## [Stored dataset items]
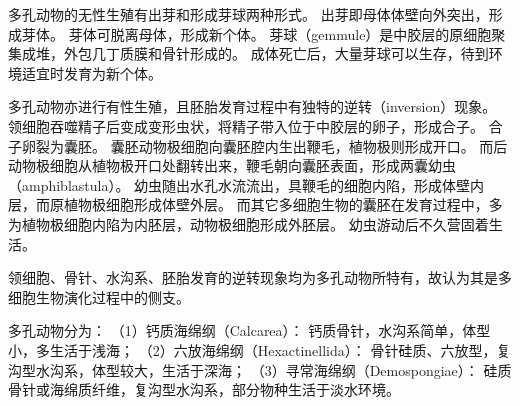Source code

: \documentclass[11pt]{article}
\begin{document}
\newline

多孔动物的无性生殖有出芽和形成芽球两种形式。
出芽即母体体壁向外突出，形成芽体。
芽体可脱离母体，形成新个体。
芽球（gemmule）是中胶层的原细胞聚集成堆，外包几丁质膜和骨针形成的。
成体死亡后，大量芽球可以生存，待到环境适宜时发育为新个体。

\newline

多孔动物亦进行有性生殖，且胚胎发育过程中有独特的逆转（inversion）现象。
领细胞吞噬精子后变成变形虫状，将精子带入位于中胶层的卵子，形成合子。
合子卵裂为囊胚。
囊胚动物极细胞向囊胚腔内生出鞭毛，植物极则形成开口。
而后动物极细胞从植物极开口处翻转出来，鞭毛朝向囊胚表面，形成两囊幼虫（amphiblastula）。
幼虫随出水孔水流流出，具鞭毛的细胞内陷，形成体壁内层，而原植物极细胞形成体壁外层。
而其它多细胞生物的囊胚在发育过程中，多为植物极细胞内陷为内胚层，动物极细胞形成外胚层。
幼虫游动后不久营固着生活。

\newline

领细胞、骨针、水沟系、胚胎发育的逆转现象均为多孔动物所特有，故认为其是多细胞生物演化过程中的侧支。

\newline

多孔动物分为：
（1）钙质海绵纲（Calcarea）：
钙质骨针，水沟系简单，体型小，多生活于浅海；
（2）六放海绵纲（Hexactinellida）：
骨针硅质、六放型，复沟型水沟系，体型较大，生活于深海；
（3）寻常海绵纲（Demospongiae）：
硅质骨针或海绵质纤维，复沟型水沟系，部分物种生活于淡水环境。
  
\end{document}
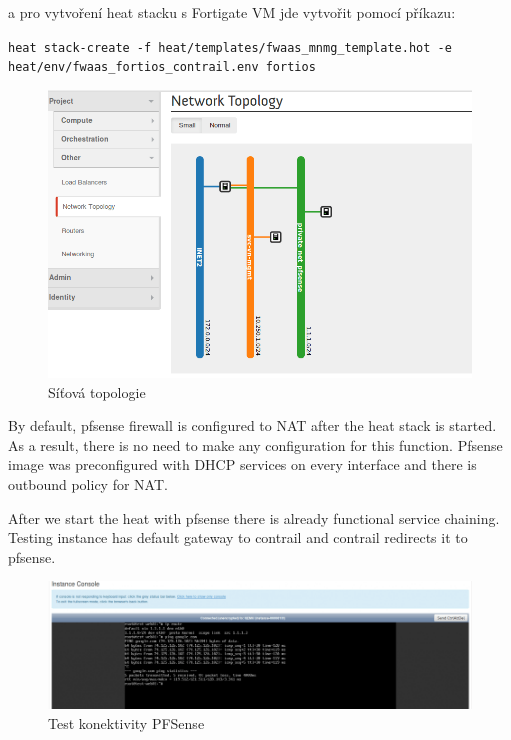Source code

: a pro vytvoření heat stacku s Fortigate VM jde vytvořit pomocí příkazu:

\verb!heat stack-create -f heat/templates/fwaas_mnmg_template.hot -e heat/env/fwaas_fortios_contrail.env fortios!


\begin{figure}[h]
\begin{centering}
\includegraphics[scale=0.45]{images/fwaas_topologie}
\par\end{centering}
\caption{Síťová topologie\label{fig:fwaas_topologie}}
\end{figure}


By default, pfsense firewall is configured to NAT after the heat stack is started. As a result, there is no need to make any configuration for this function. Pfsense image was preconfigured with DHCP services on every interface and there is outbound policy for NAT.

After we start the heat with pfsense there is already functional service chaining. Testing instance has default gateway to contrail and contrail redirects it to pfsense.

\begin{figure}[h]
\begin{centering}
\includegraphics[scale=0.45]{images/pfsense_ping}
\par\end{centering}
\caption{Test konektivity PFSense\label{fig:pfsense_ping}}
\end{figure}

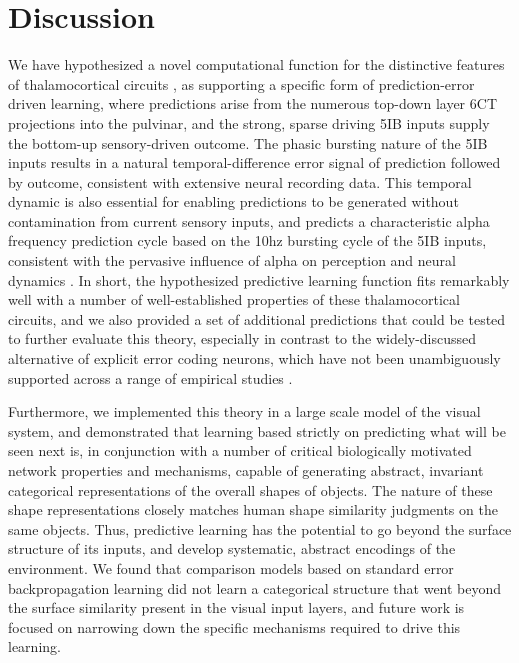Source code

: \documentclass[11pt,twoside]{article}
\newif\myifpdf
\begin{document}
\section{Discussion}

We have hypothesized a novel computational function for the distinctive features of thalamocortical circuits \citep{ShermanGuillery06,UsreySherman18}, as supporting a specific form of prediction-error driven learning, where predictions arise from the numerous top-down layer 6CT projections into the pulvinar, and the strong, sparse driving 5IB inputs supply the bottom-up sensory-driven outcome. The phasic bursting nature of the 5IB inputs results in a natural temporal-difference error signal of prediction followed by outcome, consistent with extensive neural recording data.  This temporal dynamic is also essential for enabling predictions to be generated without contamination from current sensory inputs, and predicts a characteristic alpha frequency prediction cycle based on the 10hz bursting cycle of the 5IB inputs, consistent with the pervasive influence of alpha on perception and neural dynamics \citep{JensenBonnefondMarshallEtAl15,VanRullen16,ClaytonYeungKadosh18,FosterAwh19}.  In short, the hypothesized predictive learning function fits remarkably well with a number of well-established properties of these thalamocortical circuits, and we also provided a set of additional predictions that could be tested to further evaluate this theory, especially in contrast to the widely-discussed alternative of explicit error coding neurons, which have not been unambiguously supported across a range of empirical studies \citep{WalshMcGovernClarkEtAl20}.

Furthermore, we implemented this theory in a large scale model of the visual system, and demonstrated that learning based strictly on predicting what will be seen next is, in conjunction with a number of critical biologically motivated network properties and mechanisms, capable of generating abstract, invariant categorical representations of the overall shapes of objects.  The nature of these shape representations closely matches human shape similarity judgments on the same objects.  Thus, predictive learning has the potential to go beyond the surface structure of its inputs, and develop systematic, abstract encodings of the environment.   We found that comparison models based on standard error backpropagation learning did not learn a categorical structure that went beyond the surface similarity present in the visual input layers, and future work is focused on narrowing down the specific mechanisms required to drive this learning.
\end{document}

## [Work to complete]
An exact copy of the entries above is required, with the pictures left out.

## [Result of the exercise]
Source code

: \documentclass[11pt]{article}
\begin{document}
\newline

多孔动物的无性生殖有出芽和形成芽球两种形式。
出芽即母体体壁向外突出，形成芽体。
芽体可脱离母体，形成新个体。
芽球（gemmule）是中胶层的原细胞聚集成堆，外包几丁质膜和骨针形成的。
成体死亡后，大量芽球可以生存，待到环境适宜时发育为新个体。

\newline

多孔动物亦进行有性生殖，且胚胎发育过程中有独特的逆转（inversion）现象。
领细胞吞噬精子后变成变形虫状，将精子带入位于中胶层的卵子，形成合子。
合子卵裂为囊胚。
囊胚动物极细胞向囊胚腔内生出鞭毛，植物极则形成开口。
而后动物极细胞从植物极开口处翻转出来，鞭毛朝向囊胚表面，形成两囊幼虫（amphiblastula）。
幼虫随出水孔水流流出，具鞭毛的细胞内陷，形成体壁内层，而原植物极细胞形成体壁外层。
而其它多细胞生物的囊胚在发育过程中，多为植物极细胞内陷为内胚层，动物极细胞形成外胚层。
幼虫游动后不久营固着生活。

\newline

领细胞、骨针、水沟系、胚胎发育的逆转现象均为多孔动物所特有，故认为其是多细胞生物演化过程中的侧支。

\newline

多孔动物分为：
（1）钙质海绵纲（Calcarea）：
钙质骨针，水沟系简单，体型小，多生活于浅海；
（2）六放海绵纲（Hexactinellida）：
骨针硅质、六放型，复沟型水沟系，体型较大，生活于深海；
（3）寻常海绵纲（Demospongiae）：
硅质骨针或海绵质纤维，复沟型水沟系，部分物种生活于淡水环境。
  
\end{document}
Source code

: a pro vytvoření heat stacku s Fortigate VM jde vytvořit pomocí příkazu:

\verb!heat stack-create -f heat/templates/fwaas_mnmg_template.hot -e heat/env/fwaas_fortios_contrail.env fortios!


\begin{figure}[h]
\begin{centering}
\includegraphics[scale=0.45]{images/fwaas_topologie}
\par\end{centering}
\caption{Síťová topologie\label{fig:fwaas_topologie}}
\end{figure}


By default, pfsense firewall is configured to NAT after the heat stack is started. As a result, there is no need to make any configuration for this function. Pfsense image was preconfigured with DHCP services on every interface and there is outbound policy for NAT.

After we start the heat with pfsense there is already functional service chaining. Testing instance has default gateway to contrail and contrail redirects it to pfsense.

\begin{figure}[h]
\begin{centering}
\includegraphics[scale=0.45]{images/pfsense_ping}
\par\end{centering}
\caption{Test konektivity PFSense\label{fig:pfsense_ping}}
\end{figure}

Source code

: \documentclass[11pt,twoside]{article}
\newif\myifpdf
\begin{document}
\section{Discussion}

We have hypothesized a novel computational function for the distinctive features of thalamocortical circuits \citep{ShermanGuillery06,UsreySherman18}, as supporting a specific form of prediction-error driven learning, where predictions arise from the numerous top-down layer 6CT projections into the pulvinar, and the strong, sparse driving 5IB inputs supply the bottom-up sensory-driven outcome. The phasic bursting nature of the 5IB inputs results in a natural temporal-difference error signal of prediction followed by outcome, consistent with extensive neural recording data.  This temporal dynamic is also essential for enabling predictions to be generated without contamination from current sensory inputs, and predicts a characteristic alpha frequency prediction cycle based on the 10hz bursting cycle of the 5IB inputs, consistent with the pervasive influence of alpha on perception and neural dynamics \citep{JensenBonnefondMarshallEtAl15,VanRullen16,ClaytonYeungKadosh18,FosterAwh19}.  In short, the hypothesized predictive learning function fits remarkably well with a number of well-established properties of these thalamocortical circuits, and we also provided a set of additional predictions that could be tested to further evaluate this theory, especially in contrast to the widely-discussed alternative of explicit error coding neurons, which have not been unambiguously supported across a range of empirical studies \citep{WalshMcGovernClarkEtAl20}.

Furthermore, we implemented this theory in a large scale model of the visual system, and demonstrated that learning based strictly on predicting what will be seen next is, in conjunction with a number of critical biologically motivated network properties and mechanisms, capable of generating abstract, invariant categorical representations of the overall shapes of objects.  The nature of these shape representations closely matches human shape similarity judgments on the same objects.  Thus, predictive learning has the potential to go beyond the surface structure of its inputs, and develop systematic, abstract encodings of the environment.   We found that comparison models based on standard error backpropagation learning did not learn a categorical structure that went beyond the surface similarity present in the visual input layers, and future work is focused on narrowing down the specific mechanisms required to drive this learning.
\end{document}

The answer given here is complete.